No caso das pessoas com depressão, como tendem a acomodar a cabeça — cujo peso médio varia entre 5 e 6 kg — mais para frente, todo o peso do corpo é inclinado nessa direção, o que facilita a perda de equilíbrio, principalmente porque nossa base (no caso, os pés) é relativamente pequena em relação ao tamanho do corpo. Além disso, “como as pessoas deprimidas tendem a dar passos mais curtos, sem levantar muito os pés, é mais provável que tropecem”, explica Skelton.
Todos esses efeitos são produzidos sem levar em conta as medicações, que também são outro fator que pode alterar o equilíbrio. Em relação à ansiedade, os músculos estão em estado de alerta constante devido à circulação da adrenalina. “Isso significa que o sistema nervoso está muito alerta, concentrado no que pode ou não acontecer, mas não em manter o equilíbrio”, explica a pesquisadora.
Equilíbrio em movimento
Felizmente, podemos tomar muitas providências para fortalecer nosso senso de equilíbrio. Todo tipo de exercício ajuda, mas especialmente atividades ou esportes que se desenvolvam em movimento, diz Skelton, onde muitas coisas acontecem ao mesmo tempo e temos que virar a cabeça regularmente, e o cérebro precisa trabalhar intensamente para nos manter em equilíbrio. Alguns exemplos são: dançar, esportes com raquete, futebol ou andar de bicicleta (não em um velódromo, mas em lugares onde tenhamos que estar atentos ao entorno).

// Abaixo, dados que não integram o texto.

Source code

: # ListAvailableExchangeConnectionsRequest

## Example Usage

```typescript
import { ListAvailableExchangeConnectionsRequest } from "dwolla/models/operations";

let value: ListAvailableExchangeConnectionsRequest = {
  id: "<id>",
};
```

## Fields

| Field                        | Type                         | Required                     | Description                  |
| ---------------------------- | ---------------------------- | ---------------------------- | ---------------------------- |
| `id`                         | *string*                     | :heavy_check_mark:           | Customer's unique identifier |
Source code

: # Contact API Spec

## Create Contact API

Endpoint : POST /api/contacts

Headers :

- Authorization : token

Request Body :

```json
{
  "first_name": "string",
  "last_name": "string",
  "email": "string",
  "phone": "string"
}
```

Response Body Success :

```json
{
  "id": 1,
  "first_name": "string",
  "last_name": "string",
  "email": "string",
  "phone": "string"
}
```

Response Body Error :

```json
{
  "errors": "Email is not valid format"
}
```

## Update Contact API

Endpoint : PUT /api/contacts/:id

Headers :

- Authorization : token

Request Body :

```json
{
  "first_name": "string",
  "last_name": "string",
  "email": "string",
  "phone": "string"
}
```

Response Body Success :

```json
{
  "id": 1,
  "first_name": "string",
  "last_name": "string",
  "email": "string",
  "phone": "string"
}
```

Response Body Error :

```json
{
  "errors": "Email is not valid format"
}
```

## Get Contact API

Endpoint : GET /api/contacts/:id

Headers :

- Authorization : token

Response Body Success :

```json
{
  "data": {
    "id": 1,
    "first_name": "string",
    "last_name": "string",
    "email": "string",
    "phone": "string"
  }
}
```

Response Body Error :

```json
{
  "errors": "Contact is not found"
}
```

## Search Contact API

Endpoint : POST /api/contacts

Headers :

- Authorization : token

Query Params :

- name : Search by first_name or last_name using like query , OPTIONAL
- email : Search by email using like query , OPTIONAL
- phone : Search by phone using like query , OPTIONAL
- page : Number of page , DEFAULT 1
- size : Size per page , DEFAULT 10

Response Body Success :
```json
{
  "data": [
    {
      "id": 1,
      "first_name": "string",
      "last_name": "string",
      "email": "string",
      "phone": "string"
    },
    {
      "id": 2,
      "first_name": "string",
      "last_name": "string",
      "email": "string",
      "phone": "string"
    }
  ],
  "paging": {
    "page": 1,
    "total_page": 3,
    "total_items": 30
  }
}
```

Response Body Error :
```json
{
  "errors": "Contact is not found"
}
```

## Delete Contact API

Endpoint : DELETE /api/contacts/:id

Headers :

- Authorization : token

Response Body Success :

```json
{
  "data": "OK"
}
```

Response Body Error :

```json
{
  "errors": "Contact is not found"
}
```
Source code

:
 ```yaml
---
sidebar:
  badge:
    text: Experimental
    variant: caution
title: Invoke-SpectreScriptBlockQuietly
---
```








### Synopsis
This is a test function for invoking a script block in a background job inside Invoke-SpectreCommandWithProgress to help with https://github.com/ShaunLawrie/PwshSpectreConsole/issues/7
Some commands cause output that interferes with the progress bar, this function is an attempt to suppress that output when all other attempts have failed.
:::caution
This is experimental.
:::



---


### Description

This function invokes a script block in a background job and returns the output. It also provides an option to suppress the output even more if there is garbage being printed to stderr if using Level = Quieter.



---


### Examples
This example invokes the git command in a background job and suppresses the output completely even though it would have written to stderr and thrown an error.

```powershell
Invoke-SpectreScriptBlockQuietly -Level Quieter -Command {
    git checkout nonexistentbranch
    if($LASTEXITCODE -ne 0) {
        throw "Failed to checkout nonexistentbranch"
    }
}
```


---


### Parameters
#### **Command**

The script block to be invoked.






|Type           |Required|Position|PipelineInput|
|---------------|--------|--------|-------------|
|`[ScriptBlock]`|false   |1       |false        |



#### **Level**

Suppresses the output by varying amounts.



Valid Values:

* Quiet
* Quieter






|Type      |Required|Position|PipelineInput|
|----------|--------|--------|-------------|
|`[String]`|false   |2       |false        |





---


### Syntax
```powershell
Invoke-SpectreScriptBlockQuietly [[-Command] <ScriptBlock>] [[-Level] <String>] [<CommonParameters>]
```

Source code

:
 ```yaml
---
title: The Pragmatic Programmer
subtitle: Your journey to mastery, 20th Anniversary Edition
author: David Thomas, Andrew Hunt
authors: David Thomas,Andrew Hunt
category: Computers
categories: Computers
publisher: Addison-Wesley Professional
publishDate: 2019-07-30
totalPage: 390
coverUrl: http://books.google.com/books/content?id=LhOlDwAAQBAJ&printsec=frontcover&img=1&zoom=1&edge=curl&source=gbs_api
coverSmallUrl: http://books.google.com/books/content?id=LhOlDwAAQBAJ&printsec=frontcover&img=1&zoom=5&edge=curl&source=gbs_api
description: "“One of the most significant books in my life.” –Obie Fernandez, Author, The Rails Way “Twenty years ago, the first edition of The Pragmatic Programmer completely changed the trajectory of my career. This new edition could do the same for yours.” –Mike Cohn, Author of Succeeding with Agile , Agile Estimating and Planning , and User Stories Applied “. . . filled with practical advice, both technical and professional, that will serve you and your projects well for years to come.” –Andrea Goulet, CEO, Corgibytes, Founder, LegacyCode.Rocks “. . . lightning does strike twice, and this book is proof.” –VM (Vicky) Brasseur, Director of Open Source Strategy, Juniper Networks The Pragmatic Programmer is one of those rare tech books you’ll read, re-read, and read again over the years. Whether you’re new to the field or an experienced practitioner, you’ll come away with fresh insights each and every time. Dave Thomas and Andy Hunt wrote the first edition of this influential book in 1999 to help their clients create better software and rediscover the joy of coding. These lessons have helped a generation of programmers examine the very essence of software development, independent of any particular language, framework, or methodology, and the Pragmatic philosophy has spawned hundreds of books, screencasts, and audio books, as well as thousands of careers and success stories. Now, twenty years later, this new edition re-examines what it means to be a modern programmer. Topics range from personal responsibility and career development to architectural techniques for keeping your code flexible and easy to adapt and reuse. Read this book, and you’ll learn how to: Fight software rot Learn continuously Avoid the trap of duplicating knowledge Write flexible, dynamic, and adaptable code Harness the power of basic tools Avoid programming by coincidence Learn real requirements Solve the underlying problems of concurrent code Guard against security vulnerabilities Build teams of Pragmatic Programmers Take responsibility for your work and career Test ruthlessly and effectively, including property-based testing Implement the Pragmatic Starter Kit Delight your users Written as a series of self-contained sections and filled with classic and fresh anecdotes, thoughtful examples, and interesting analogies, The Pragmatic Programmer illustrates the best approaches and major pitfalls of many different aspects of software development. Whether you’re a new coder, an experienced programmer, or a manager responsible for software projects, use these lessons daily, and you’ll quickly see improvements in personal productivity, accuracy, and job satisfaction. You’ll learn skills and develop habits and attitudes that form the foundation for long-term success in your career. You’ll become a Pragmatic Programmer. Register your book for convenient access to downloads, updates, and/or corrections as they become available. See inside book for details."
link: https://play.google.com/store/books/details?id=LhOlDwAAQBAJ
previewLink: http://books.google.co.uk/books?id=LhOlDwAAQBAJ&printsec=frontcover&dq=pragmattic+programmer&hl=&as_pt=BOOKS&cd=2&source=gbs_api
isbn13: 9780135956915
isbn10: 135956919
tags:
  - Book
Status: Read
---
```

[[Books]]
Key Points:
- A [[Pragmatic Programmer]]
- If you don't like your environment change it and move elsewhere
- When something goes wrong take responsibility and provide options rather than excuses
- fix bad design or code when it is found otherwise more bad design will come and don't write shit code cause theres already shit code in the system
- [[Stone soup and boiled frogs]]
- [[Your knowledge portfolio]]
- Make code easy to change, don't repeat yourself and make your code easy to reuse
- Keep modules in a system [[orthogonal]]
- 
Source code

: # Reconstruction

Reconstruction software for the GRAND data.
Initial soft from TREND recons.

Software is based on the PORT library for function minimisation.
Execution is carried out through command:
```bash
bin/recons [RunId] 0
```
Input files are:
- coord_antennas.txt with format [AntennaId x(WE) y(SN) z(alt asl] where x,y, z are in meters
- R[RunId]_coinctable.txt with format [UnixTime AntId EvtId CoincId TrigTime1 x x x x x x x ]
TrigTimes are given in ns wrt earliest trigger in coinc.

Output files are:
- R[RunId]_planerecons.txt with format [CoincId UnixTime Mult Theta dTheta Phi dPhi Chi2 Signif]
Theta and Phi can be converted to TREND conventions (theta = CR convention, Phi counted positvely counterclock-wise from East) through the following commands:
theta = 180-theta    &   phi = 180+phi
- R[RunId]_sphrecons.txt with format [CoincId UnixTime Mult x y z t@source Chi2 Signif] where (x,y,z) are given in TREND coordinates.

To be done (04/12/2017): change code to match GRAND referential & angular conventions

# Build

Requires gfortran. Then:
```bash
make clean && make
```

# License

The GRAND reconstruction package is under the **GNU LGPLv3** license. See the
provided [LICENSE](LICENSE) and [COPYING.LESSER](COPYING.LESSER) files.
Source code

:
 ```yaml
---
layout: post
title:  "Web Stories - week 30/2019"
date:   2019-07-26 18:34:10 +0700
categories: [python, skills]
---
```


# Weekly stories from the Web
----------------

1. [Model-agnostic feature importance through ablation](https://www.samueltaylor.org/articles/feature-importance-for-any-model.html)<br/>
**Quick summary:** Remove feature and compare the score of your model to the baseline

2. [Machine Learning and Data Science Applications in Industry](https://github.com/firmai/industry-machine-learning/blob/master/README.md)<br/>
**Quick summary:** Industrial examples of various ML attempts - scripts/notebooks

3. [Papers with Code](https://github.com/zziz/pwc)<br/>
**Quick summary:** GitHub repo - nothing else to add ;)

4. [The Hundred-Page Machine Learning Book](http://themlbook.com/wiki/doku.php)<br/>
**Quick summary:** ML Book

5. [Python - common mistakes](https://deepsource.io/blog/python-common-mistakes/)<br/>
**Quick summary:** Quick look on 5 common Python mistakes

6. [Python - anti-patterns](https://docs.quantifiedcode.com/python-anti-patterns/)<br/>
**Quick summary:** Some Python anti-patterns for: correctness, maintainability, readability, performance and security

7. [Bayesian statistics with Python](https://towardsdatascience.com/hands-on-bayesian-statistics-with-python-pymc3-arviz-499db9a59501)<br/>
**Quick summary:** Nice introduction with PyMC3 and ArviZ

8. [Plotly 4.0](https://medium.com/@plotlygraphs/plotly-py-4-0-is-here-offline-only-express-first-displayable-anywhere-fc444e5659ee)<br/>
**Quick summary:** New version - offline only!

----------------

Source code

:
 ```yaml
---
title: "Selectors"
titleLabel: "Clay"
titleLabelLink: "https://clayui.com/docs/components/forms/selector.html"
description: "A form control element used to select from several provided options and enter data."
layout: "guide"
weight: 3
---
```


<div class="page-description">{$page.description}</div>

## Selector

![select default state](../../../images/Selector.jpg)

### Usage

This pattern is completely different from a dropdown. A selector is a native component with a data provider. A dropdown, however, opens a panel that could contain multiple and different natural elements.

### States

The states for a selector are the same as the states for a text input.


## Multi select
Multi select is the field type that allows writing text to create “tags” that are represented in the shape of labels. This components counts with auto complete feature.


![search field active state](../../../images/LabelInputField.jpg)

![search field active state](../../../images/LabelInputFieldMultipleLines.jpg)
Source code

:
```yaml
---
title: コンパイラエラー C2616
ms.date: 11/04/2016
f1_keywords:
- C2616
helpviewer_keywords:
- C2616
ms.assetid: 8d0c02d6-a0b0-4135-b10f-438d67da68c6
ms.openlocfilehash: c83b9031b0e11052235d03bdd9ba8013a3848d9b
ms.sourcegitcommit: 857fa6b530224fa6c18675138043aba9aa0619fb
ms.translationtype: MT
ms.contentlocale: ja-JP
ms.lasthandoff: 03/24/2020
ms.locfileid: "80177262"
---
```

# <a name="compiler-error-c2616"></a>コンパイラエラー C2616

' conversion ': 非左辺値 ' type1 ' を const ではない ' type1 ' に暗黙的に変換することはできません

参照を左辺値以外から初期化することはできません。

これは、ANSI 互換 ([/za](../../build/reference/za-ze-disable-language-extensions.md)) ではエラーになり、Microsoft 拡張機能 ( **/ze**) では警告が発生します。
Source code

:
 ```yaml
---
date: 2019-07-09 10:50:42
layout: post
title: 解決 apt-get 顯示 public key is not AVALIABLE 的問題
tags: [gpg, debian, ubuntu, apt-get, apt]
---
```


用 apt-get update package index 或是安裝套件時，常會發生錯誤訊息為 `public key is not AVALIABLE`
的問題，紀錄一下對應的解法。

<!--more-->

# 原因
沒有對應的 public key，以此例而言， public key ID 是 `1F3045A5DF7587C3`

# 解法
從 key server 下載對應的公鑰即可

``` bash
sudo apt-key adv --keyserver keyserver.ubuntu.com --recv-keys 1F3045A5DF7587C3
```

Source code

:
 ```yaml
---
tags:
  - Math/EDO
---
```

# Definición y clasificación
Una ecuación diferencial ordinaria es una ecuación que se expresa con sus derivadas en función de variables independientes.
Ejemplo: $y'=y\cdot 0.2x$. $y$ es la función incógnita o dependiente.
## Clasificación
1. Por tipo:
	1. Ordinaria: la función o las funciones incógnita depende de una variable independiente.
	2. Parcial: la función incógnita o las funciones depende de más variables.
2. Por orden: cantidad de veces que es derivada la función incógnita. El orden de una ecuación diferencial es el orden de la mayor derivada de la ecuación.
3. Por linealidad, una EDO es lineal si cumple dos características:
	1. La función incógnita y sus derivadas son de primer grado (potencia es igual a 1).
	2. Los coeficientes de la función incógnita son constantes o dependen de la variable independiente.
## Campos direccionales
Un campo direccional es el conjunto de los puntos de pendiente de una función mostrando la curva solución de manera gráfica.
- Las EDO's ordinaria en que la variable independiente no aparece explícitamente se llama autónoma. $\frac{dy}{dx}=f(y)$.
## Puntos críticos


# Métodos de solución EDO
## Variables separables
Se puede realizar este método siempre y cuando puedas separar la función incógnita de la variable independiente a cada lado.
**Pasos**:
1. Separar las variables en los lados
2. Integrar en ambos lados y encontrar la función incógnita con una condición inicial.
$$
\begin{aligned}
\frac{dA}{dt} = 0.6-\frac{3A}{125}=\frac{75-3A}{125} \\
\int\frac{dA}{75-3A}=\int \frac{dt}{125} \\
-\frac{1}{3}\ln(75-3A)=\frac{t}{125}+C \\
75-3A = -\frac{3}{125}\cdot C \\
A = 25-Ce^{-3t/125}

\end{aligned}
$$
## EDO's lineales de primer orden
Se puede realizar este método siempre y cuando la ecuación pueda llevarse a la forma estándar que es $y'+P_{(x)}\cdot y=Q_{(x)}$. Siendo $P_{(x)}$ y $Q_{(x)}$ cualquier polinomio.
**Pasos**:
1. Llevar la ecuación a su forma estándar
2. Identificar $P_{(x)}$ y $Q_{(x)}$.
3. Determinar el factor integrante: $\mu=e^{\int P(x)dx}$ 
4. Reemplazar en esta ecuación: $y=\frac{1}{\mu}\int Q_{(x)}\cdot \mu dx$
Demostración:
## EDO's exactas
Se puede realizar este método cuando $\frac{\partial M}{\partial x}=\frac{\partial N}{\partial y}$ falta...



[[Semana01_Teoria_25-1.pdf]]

Mas não precisam ser necessariamente atividades que exijam muita força ou grande destreza física. Caminhar é muito bom, sobretudo em superfícies irregulares, para que o sistema nervoso seja ativado para que a gente não caia. “O equilíbrio não é apenas uma questão de ter tornozelos fortes ou flexíveis, se trata também de nosso cérebro integrar informações rapidamente e agir rapidamente com base nelas”, diz Skelton.
No caso de pessoas idosas ou fragilizadas, exercícios simples como ficar apoiado em um pé só, fazer elevação na ponta dos pés ou caminhar para trás (com assistência e extremo cuidado) também ajudam a fortalecer o equilíbrio.